● Stored data
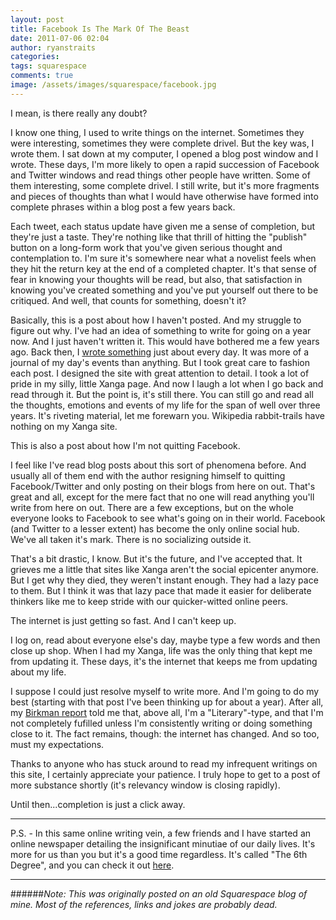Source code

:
 ```yaml
---
layout: post
title: Facebook Is The Mark Of The Beast
date: 2011-07-06 02:04
author: ryanstraits
categories:
tags: squarespace
comments: true
image: /assets/images/squarespace/facebook.jpg
---
```


I mean, is there really any doubt?

<!-- break -->

I know one thing, I used to write things on the internet. Sometimes they were interesting, sometimes they were complete drivel. But the key was, I wrote them. I sat down at my computer, I opened a blog post window and I wrote.
These days, I'm more likely to open a rapid succession of Facebook and Twitter windows and read things other people have written. Some of them interesting, some complete drivel. I still write, but it's more fragments and pieces of thoughts than what I would have otherwise have formed into complete phrases within a blog post a few years back.

Each tweet, each status update have given me a sense of completion, but they're just a taste. They're nothing like that thrill of hitting the "publish" button on a long-form work that you've given serious thought and contemplation to. I'm sure it's somewhere near what a novelist feels when they hit the return key at the end of a completed chapter. It's that sense of fear in knowing your thoughts will be read, but also, that satisfaction in knowing you've created something and you've put yourself out there to be critiqued. And well, that counts for something, doesn't it?

Basically, this is a post about how I haven't posted. And my struggle to figure out why. I've had an idea of something to write for going on a year now. And I just haven't written it. This would have bothered me a few years ago. Back then, I <a href="http://bluestarmorning.xanga.com/" target="_blank">wrote something</a> just about every day. It was more of a journal of my day's events than anything. But I took great care to fashion each post. I designed the site with great attention to detail. I took a lot of pride in my silly, little Xanga page. And now I laugh a lot when I go back and read through it. But the point is, it's still there. You can still go and read all the thoughts, emotions and events of my life for the span of well over three years. It's riveting material, let me forewarn you. Wikipedia rabbit-trails have nothing on my Xanga site.

This is also a post about how I'm not quitting Facebook.

I feel like I've read blog posts about this sort of phenomena before. And usually all of them end with the author resigning himself to quitting Facebook/Twitter and only posting on their blogs from here on out. That's great and all, except for the mere fact that no one will read anything you'll write from here on out. There are a few exceptions, but on the whole everyone looks to Facebook to see what's going on in their world. Facebook (and Twitter to a lesser extent) has become the only online social hub. We've all taken it's mark. There is no socializing outside it.

That's a bit drastic, I know. But it's the future, and I've accepted that. It grieves me a little that sites like Xanga aren't the social epicenter anymore. But I get why they died, they weren't instant enough. They had a lazy pace to them. But I think it was that lazy pace that made it easier for deliberate thinkers like me to keep stride with our quicker-witted online peers.

The internet is just getting so fast. And I can't keep up.

I log on, read about everyone else's day, maybe type a few words and then close up shop. When I had my Xanga, life was the only thing that kept me from updating it. These days, it's the internet that keeps me from updating about my life.

I suppose I could just resolve myself to write more. And I'm going to do my best (starting with that post I've been thinking up for about a year). After all, my <a href="http://www.birkman.com/birkmanMethod/whatIsTheBirkmanMethod.php" target="_blank">Birkman report</a> told me that, above all, I'm a "Literary"-type, and that I'm not completely fufilled unless I'm consistently writing or doing something close to it. The fact remains, though: the internet has changed. And so too, must my expectations.

Thanks to anyone who has stuck around to read my infrequent writings on this site, I certainly appreciate your patience. I truly hope to get to a post of more substance shortly (it's relevancy window is closing rapidly).

Until then...completion is just a click away.

---

P.S. - In this same online writing vein, a few friends and I have started an online newspaper detailing the insignificant minutiae of our daily lives. It's more for us than you but it's a good time regardless. It's called "The 6th Degree", and you can check it out <a href="http://www.the-6th-degree.com/" target="_blank">here</a>.

---

######*Note: This was originally posted on an old Squarespace blog of mine. Most of the references, links and jokes are probably dead.*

● What is needed
Show every line from the entries that includes the word "completion".

● Result for this exercise
Each tweet, each status update have given me a sense of completion, but they're just a taste. They're nothing like that thrill of hitting the "publish" button on a long-form work that you've given serious thought and contemplation to. I'm sure it's somewhere near what a novelist feels when they hit the return key at the end of a completed chapter. It's that sense of fear in knowing your thoughts will be read, but also, that satisfaction in knowing you've created something and you've put yourself out there to be critiqued. And well, that counts for something, doesn't it?
Until then...completion is just a click away.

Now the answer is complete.